DC Histories: Speed Force

Here at DC Histories, we try to make sense of the continuity that perplexes, befuddles, and intimidates. We discuss what worked and what didn’t. This week, we’re talking about the mysterious Speed Force.

From Speed Force #1 (1997)

Since nearly the birth of superhero comics in 1938, there have been heroes whose only special ability was to move quickly. Jay Garrick, the first character known as the Flash, first appeared in January of 1940. A few months later, a character named Quicksilver showed up in a story published by Quality Comics. They were simply supersonic do-gooders, happy to help those in need around them. As was the case for many Golden Age characters, explanations about their powers were deemed fairly unimportant.

In Jay Garrick’s first appearance, he was a college student who played football and, occasionally, looked after science experiments. One particular day, Jay was asked to look after a hard water experiment which he promptly destroyed while idly smoking a cigarette.

From Flash Comics #1 (1940)

The fumes from the hard water experiment knocked Jay out and when he came to, he was a speedster. Now, we have hard water in my town and my dehumidifier has never given me superspeed, much to my continual disappointment. Jay must have been very special.

Sixteen years later, Barry Allen made his debut as the Flash. Just like Jay before him, Barry’s abilities were seemingly caused by science gone wrong. While working late at night in the Central City Police Station, a rogue lightning bolt shot through a window, overturned a shelving unit full of chemicals, and dropped the whole mess directly onto Barry.
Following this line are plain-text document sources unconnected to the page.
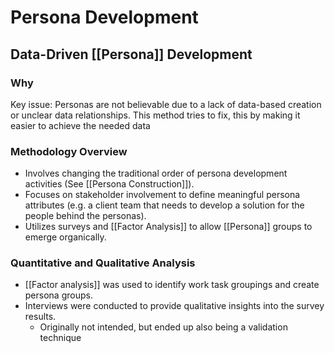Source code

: # Persona Development

## Data-Driven [[Persona]] Development

### Why
Key issue: Personas are not believable due to a lack of data-based creation or unclear data relationships. This method tries to fix, this by making it easier to achieve the needed data

### Methodology Overview
- Involves changing the traditional order of persona development activities (See [[Persona Construction]]).
- Focuses on stakeholder involvement to define meaningful persona attributes (e.g. a client team that needs to develop a solution for the people behind the personas).
- Utilizes surveys and [[Factor Analysis]] to allow [[Persona]] groups to emerge organically.

### Quantitative and Qualitative Analysis
- [[Factor analysis]] was used to identify work task groupings and create persona groups.
- Interviews were conducted to provide qualitative insights into the survey results.
  - Originally not intended, but ended up also being a validation technique
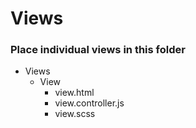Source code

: # Views

### Place individual views in this folder

- Views
  - View
    - view.html
    - view.controller.js
    - view.scss
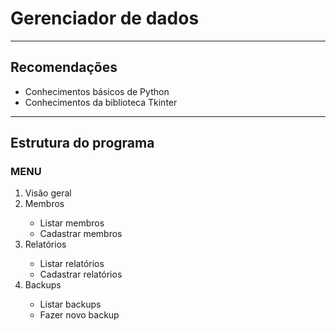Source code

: <h1>Gerenciador de dados</h1>
<hr>
<h2>Recomendações</h2>
<ul>
    <li>Conhecimentos básicos de Python</li>
    <li>Conhecimentos da biblioteca Tkinter</li>
</ul>
<hr>
<h2>Estrutura do programa</h2>
<h3>MENU</h3>
<ol>
<li>Visão geral</li>
<li>Membros</li>
    <ul>
    <li>Listar membros</li>
    <li>Cadastrar membros</li>
    </ul>
<li>Relatórios</li>
    <ul>
        <li>Listar relatórios</li>
        <li>Cadastrar relatórios</li>
    </ul>
<li>Backups</li>
    <ul>
        <li>Listar backups</li>
        <li>Fazer novo backup</li>
    </ul>
</ol>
Instead of killing him instantly, the chemicals and lightning gave him powers.

From Showcase #4 (1956)

The process would repeat itself a few years later when Barry’s nephew Wally West got electrified chemicals dumped on him, gained superspeed, and became Kid Flash.

The speedsters tended to be incurious as to where their powers came from. How could inhaling hard water fumes produce the same results in a person as getting doused in electrified chemicals? There was simply no time to ask these types of questions between adventures. These heroes had lives to lead.

In 1985, the various Flashes in the DCU had their lives turned upside down when Barry Allen died. During his final adventure, Barry ran so fast that his body seemed to crumble into his costume. In all of his previous adventures, nothing had come close to having this effect on him.

From Crisis on Infinite Earths #8 (1985)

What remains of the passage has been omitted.